Ostrowski, Het Woud
In Het Woud van Alexander Nikolajewitsj Ostrowski (1823-1886) vindt men een schildering van een burgerlijk aristocratische samenleving die wordt gewogen en te licht bevonden. Ostrowski brengt een aantal grondbezitters en kooplieden ten tonele, wier waarden meetbaar worden en verschrompelen doordat hij twee toneelspelers op hen loslaat, vertegenwoordigers dus van een schijn die ‘echter’ kan worden dan de ‘komedie’ der aristocraten.
Deze aristocraten zijn trouwens halve barbaren. Zij kombineren het kinderlijke van een geringe beschaving met het rauwe van een enorme vitaliteit.

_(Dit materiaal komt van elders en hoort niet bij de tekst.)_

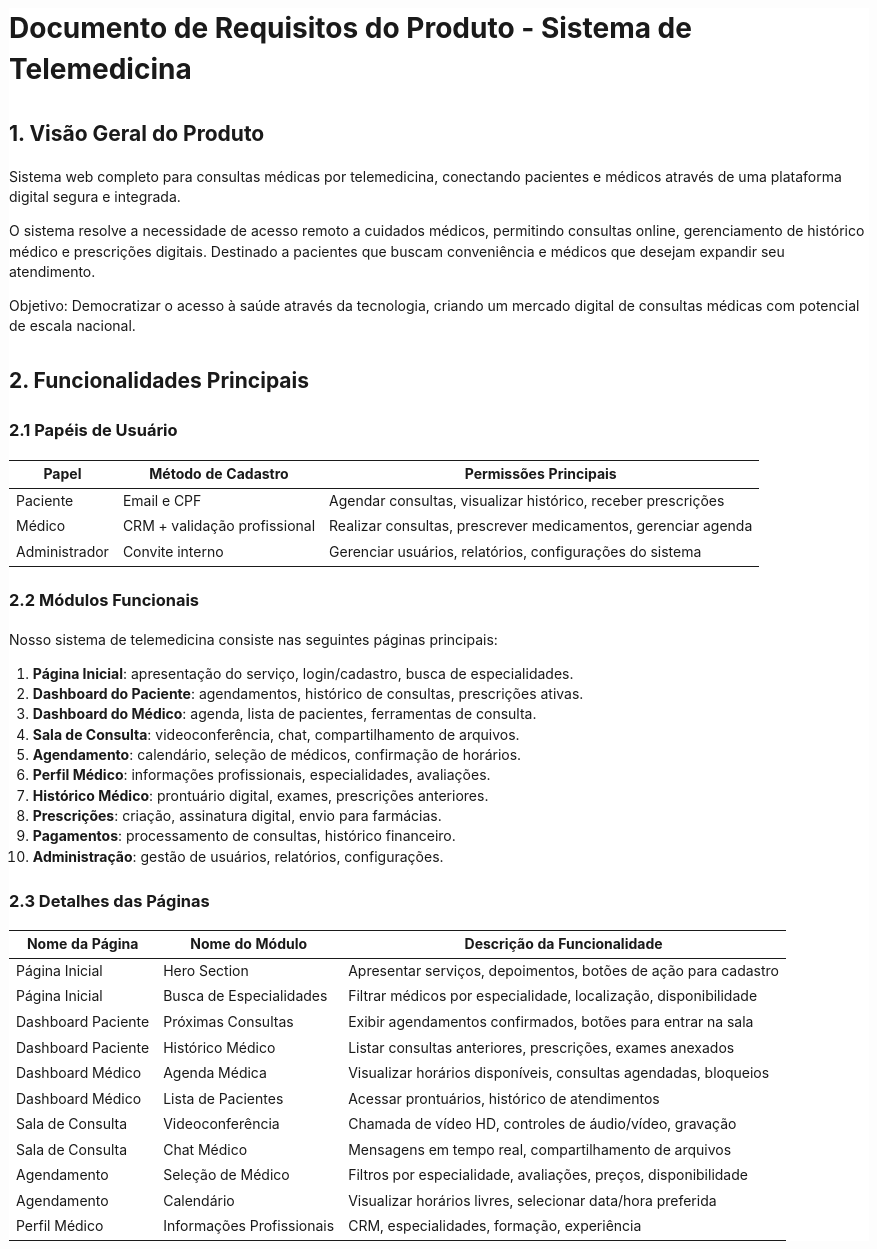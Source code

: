 # Documento de Requisitos do Produto - Sistema de Telemedicina

## 1. Visão Geral do Produto
Sistema web completo para consultas médicas por telemedicina, conectando pacientes e médicos através de uma plataforma digital segura e integrada.

O sistema resolve a necessidade de acesso remoto a cuidados médicos, permitindo consultas online, gerenciamento de histórico médico e prescrições digitais. Destinado a pacientes que buscam conveniência e médicos que desejam expandir seu atendimento.

Objetivo: Democratizar o acesso à saúde através da tecnologia, criando um mercado digital de consultas médicas com potencial de escala nacional.

## 2. Funcionalidades Principais

### 2.1 Papéis de Usuário
| Papel | Método de Cadastro | Permissões Principais |
|-------|-------------------|----------------------|
| Paciente | Email e CPF | Agendar consultas, visualizar histórico, receber prescrições |
| Médico | CRM + validação profissional | Realizar consultas, prescrever medicamentos, gerenciar agenda |
| Administrador | Convite interno | Gerenciar usuários, relatórios, configurações do sistema |

### 2.2 Módulos Funcionais
Nosso sistema de telemedicina consiste nas seguintes páginas principais:
1. **Página Inicial**: apresentação do serviço, login/cadastro, busca de especialidades.
2. **Dashboard do Paciente**: agendamentos, histórico de consultas, prescrições ativas.
3. **Dashboard do Médico**: agenda, lista de pacientes, ferramentas de consulta.
4. **Sala de Consulta**: videoconferência, chat, compartilhamento de arquivos.
5. **Agendamento**: calendário, seleção de médicos, confirmação de horários.
6. **Perfil Médico**: informações profissionais, especialidades, avaliações.
7. **Histórico Médico**: prontuário digital, exames, prescrições anteriores.
8. **Prescrições**: criação, assinatura digital, envio para farmácias.
9. **Pagamentos**: processamento de consultas, histórico financeiro.
10. **Administração**: gestão de usuários, relatórios, configurações.

### 2.3 Detalhes das Páginas
| Nome da Página | Nome do Módulo | Descrição da Funcionalidade |
|----------------|----------------|-----------------------------|
| Página Inicial | Hero Section | Apresentar serviços, depoimentos, botões de ação para cadastro |
| Página Inicial | Busca de Especialidades | Filtrar médicos por especialidade, localização, disponibilidade |
| Dashboard Paciente | Próximas Consultas | Exibir agendamentos confirmados, botões para entrar na sala |
| Dashboard Paciente | Histórico Médico | Listar consultas anteriores, prescrições, exames anexados |
| Dashboard Médico | Agenda Médica | Visualizar horários disponíveis, consultas agendadas, bloqueios |
| Dashboard Médico | Lista de Pacientes | Acessar prontuários, histórico de atendimentos |
| Sala de Consulta | Videoconferência | Chamada de vídeo HD, controles de áudio/vídeo, gravação |
| Sala de Consulta | Chat Médico | Mensagens em tempo real, compartilhamento de arquivos |
| Agendamento | Seleção de Médico | Filtros por especialidade, avaliações, preços, disponibilidade |
| Agendamento | Calendário | Visualizar horários livres, selecionar data/hora preferida |
| Perfil Médico | Informações Profissionais | CRM, especialidades, formação, experiência |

Zonder een zeker realisme geweld aan te doen kon Ostrowski ze daarom tekenen als morele karikaturen op een ijskoud-spottende manier die aan Molière doet denken. Het zwaartepunt van zijn stuk ligt echter niet zozeer in de moraal-kritiek (die men bij Gogol zoveel beter vindt) als juist in zijn behandeling van het positieve element: de toneelspelers.
Ostrowski is in de eerste plaats een toneelkenner, een schrijver die het theater-effect beheerst, maar die zich overigens over de karakters van toneelspelers ook geen grote illusies maakt. Zijn introductie van de acteurs heeft al dadelijk een onvergetelijk pathos: midden in Rusland, bij een wegwijzer, komen de tragische en de komische acteur elkaar tegen.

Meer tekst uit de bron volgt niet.